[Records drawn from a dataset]
+ + + + +

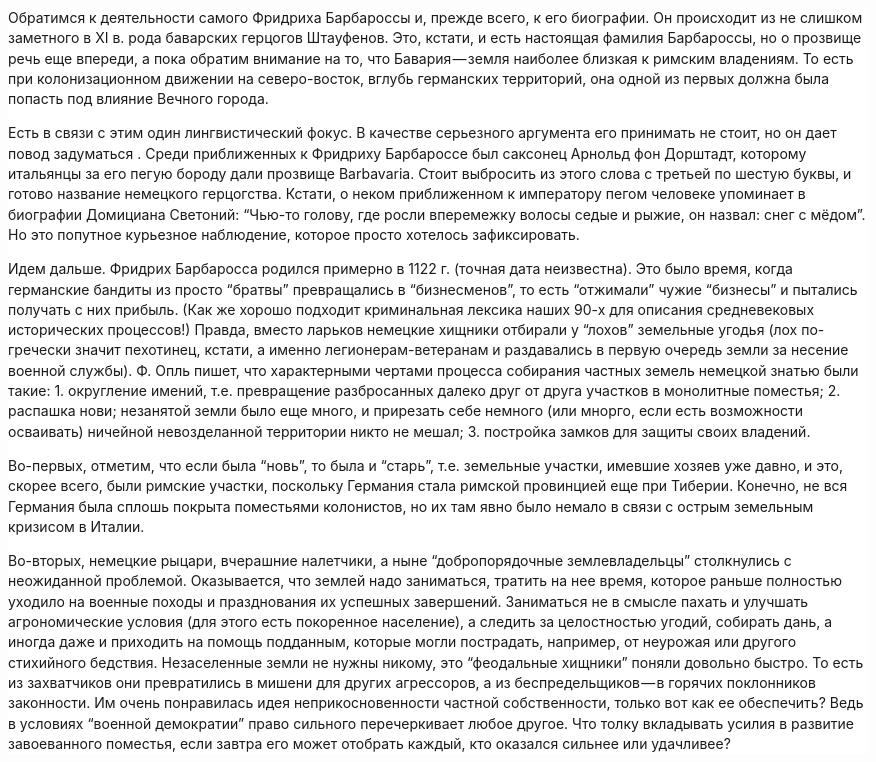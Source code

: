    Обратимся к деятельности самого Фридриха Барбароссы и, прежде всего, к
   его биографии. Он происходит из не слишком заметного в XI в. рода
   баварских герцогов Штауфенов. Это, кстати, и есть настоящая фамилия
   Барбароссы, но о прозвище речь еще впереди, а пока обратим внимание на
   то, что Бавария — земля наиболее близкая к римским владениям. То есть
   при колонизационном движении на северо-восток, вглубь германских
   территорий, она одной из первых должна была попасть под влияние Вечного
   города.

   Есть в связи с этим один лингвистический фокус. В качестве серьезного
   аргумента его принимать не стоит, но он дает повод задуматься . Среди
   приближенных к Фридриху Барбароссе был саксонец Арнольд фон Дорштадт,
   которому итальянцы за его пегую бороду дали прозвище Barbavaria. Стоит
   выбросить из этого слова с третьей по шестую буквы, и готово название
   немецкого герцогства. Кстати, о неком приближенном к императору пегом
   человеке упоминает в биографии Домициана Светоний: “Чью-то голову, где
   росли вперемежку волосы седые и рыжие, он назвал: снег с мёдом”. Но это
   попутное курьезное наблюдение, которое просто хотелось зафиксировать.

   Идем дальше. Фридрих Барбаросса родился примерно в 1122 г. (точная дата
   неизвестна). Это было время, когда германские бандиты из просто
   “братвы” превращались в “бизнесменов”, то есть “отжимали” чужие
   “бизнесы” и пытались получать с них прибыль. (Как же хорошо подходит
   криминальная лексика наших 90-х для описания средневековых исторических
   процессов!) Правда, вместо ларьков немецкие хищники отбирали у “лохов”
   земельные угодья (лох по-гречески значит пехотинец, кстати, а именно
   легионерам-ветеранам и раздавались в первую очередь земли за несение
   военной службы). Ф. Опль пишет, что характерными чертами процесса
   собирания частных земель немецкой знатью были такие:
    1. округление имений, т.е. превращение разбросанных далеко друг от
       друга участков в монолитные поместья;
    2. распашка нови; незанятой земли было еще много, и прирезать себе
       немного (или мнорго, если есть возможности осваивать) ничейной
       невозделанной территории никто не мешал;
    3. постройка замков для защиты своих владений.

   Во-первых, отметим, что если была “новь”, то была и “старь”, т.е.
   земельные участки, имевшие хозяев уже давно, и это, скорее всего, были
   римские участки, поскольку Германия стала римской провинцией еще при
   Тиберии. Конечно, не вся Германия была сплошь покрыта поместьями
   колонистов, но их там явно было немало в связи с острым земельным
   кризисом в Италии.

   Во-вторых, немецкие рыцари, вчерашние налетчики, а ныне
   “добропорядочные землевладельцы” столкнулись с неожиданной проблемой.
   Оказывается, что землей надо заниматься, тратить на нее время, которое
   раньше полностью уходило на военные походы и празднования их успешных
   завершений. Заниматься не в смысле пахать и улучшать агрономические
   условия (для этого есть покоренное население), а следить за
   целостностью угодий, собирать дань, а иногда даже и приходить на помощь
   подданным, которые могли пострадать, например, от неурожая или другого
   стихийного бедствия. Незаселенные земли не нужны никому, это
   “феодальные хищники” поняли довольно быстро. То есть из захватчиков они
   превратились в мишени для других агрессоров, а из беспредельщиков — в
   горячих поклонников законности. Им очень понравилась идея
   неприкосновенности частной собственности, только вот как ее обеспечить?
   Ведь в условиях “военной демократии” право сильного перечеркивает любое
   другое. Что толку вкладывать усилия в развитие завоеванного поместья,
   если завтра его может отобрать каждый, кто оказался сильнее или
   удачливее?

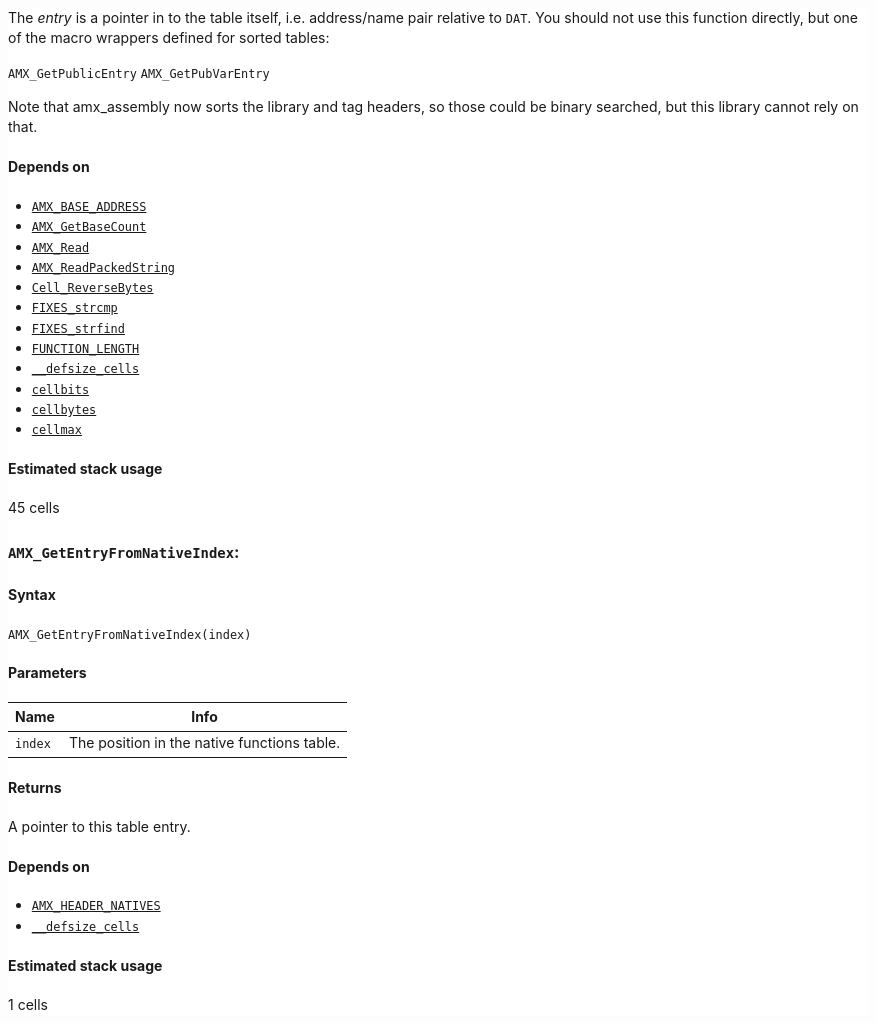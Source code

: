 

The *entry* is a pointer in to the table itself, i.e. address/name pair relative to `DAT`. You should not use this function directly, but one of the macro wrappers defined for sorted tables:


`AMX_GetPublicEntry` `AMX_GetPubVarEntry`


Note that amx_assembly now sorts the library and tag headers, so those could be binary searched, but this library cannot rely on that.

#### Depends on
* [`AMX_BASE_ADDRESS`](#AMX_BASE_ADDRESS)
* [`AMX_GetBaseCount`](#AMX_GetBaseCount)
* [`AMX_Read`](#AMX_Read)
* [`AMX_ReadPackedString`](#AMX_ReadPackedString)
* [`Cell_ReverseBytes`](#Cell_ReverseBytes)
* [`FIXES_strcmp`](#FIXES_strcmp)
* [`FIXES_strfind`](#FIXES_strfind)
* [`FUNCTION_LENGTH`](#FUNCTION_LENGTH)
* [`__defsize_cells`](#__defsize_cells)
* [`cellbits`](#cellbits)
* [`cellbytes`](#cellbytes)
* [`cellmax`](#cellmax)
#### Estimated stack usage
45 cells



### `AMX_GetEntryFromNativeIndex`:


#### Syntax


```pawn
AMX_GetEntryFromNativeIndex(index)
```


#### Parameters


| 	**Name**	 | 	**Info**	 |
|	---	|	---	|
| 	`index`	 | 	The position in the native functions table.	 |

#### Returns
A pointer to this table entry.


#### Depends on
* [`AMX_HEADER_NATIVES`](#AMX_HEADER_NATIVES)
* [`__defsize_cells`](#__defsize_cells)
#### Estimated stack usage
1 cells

+ + + + +

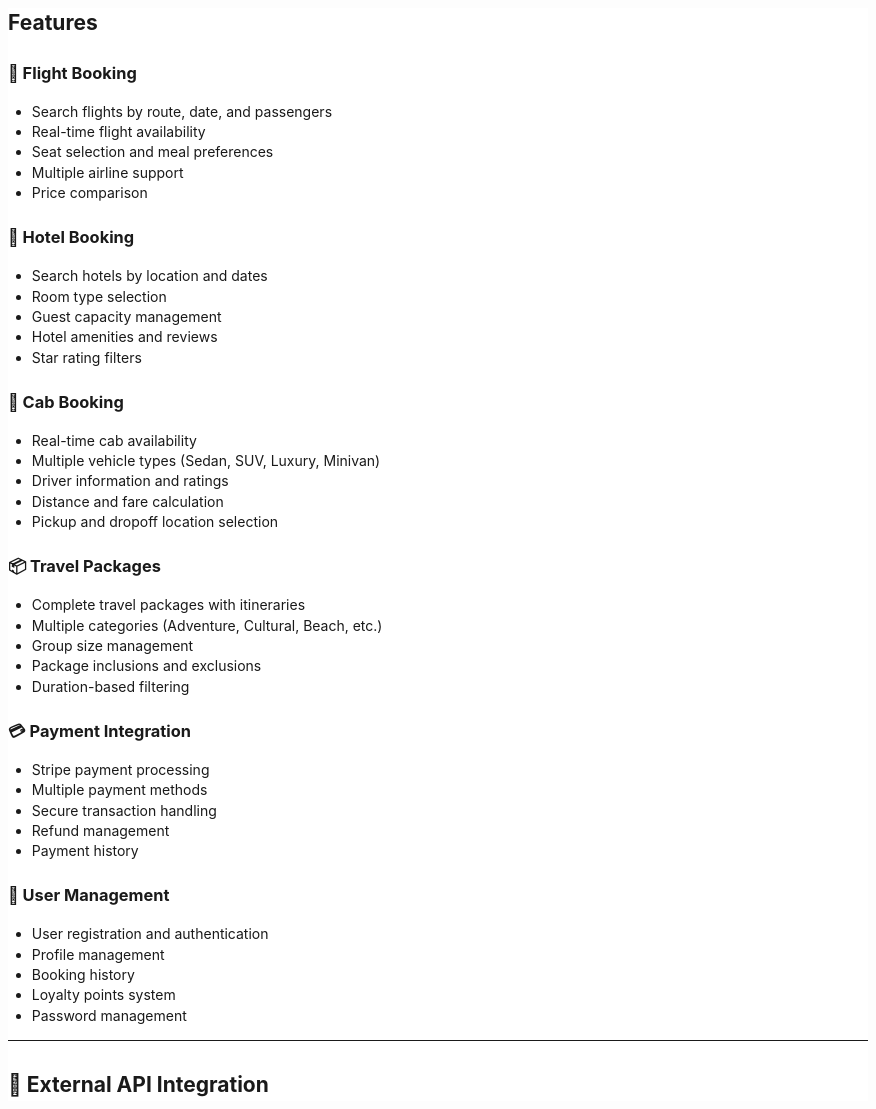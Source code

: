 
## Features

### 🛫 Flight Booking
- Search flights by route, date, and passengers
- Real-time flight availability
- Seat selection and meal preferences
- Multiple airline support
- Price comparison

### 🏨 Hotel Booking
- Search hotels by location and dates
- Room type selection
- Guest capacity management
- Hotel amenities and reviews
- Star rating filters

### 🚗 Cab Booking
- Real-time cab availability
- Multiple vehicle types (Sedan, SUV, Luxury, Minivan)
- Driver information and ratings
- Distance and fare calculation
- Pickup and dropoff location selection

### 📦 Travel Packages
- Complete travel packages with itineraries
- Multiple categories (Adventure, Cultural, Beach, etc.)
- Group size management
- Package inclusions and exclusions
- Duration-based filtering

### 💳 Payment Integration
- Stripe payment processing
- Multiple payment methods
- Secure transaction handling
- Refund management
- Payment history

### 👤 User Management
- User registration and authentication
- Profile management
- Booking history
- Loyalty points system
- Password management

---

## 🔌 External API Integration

+ + + + +

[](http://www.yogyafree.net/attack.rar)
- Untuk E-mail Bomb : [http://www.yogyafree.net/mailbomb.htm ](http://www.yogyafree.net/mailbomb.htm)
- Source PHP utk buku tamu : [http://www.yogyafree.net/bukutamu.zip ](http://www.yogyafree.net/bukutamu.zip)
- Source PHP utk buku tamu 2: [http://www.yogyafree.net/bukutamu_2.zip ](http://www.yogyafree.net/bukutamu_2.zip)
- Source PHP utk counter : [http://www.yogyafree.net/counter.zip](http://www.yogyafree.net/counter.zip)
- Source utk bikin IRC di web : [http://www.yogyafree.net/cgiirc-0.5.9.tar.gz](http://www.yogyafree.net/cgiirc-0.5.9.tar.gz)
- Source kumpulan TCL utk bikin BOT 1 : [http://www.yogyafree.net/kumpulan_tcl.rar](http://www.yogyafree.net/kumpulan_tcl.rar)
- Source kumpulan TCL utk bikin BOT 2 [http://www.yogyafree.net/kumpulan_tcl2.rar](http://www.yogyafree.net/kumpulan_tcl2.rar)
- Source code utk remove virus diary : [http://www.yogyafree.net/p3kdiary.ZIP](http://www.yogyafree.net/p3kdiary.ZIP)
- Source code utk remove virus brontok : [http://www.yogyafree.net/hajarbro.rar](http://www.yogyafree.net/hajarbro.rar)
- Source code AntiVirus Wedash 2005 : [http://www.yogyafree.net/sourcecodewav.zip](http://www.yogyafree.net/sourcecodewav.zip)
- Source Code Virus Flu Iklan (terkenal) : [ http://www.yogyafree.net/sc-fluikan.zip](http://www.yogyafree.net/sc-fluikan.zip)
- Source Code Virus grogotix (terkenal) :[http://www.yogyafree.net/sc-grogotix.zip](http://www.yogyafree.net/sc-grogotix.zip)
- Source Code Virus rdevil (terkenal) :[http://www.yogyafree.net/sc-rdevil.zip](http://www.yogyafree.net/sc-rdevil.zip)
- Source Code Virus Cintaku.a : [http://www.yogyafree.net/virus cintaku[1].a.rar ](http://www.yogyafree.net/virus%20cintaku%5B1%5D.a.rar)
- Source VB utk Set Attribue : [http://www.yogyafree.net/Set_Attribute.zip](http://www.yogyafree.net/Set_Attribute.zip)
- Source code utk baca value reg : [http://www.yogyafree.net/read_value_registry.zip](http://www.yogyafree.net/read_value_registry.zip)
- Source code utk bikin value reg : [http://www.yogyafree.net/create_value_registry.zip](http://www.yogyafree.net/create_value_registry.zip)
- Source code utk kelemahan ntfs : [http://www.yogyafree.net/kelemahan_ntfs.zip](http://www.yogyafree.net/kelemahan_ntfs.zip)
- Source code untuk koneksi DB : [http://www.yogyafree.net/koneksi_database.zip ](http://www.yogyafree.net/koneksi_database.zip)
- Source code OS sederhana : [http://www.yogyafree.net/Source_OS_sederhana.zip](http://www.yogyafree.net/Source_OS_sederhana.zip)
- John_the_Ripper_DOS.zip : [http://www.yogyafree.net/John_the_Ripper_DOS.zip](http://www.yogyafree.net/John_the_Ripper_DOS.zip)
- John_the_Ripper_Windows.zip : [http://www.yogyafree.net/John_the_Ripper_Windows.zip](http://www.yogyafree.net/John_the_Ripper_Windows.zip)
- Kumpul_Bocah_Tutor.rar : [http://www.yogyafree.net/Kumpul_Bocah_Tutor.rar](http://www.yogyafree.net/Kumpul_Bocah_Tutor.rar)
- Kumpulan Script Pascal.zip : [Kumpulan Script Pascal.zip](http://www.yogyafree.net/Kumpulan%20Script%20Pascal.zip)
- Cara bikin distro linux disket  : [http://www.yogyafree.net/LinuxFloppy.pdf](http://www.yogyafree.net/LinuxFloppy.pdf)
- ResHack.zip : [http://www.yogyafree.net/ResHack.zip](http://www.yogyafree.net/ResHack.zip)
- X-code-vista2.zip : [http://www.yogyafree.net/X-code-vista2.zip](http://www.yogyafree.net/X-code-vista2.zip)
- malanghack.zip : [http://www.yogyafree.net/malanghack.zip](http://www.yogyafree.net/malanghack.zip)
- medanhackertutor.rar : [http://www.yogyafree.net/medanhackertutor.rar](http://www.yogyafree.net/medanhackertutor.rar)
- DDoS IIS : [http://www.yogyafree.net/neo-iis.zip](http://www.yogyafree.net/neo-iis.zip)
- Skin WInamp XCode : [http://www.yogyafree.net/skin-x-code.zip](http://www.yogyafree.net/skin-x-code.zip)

+ + + + +

**What the task asks**
Retype exactly the lines of the data above that fall between the line with "- Profile management" and the line with "## 🔌 External API Integration", inclusive, and add nothing.

**Response area**
- Profile management
- Booking history
- Loyalty points system
- Password management

---

## 🔌 External API Integration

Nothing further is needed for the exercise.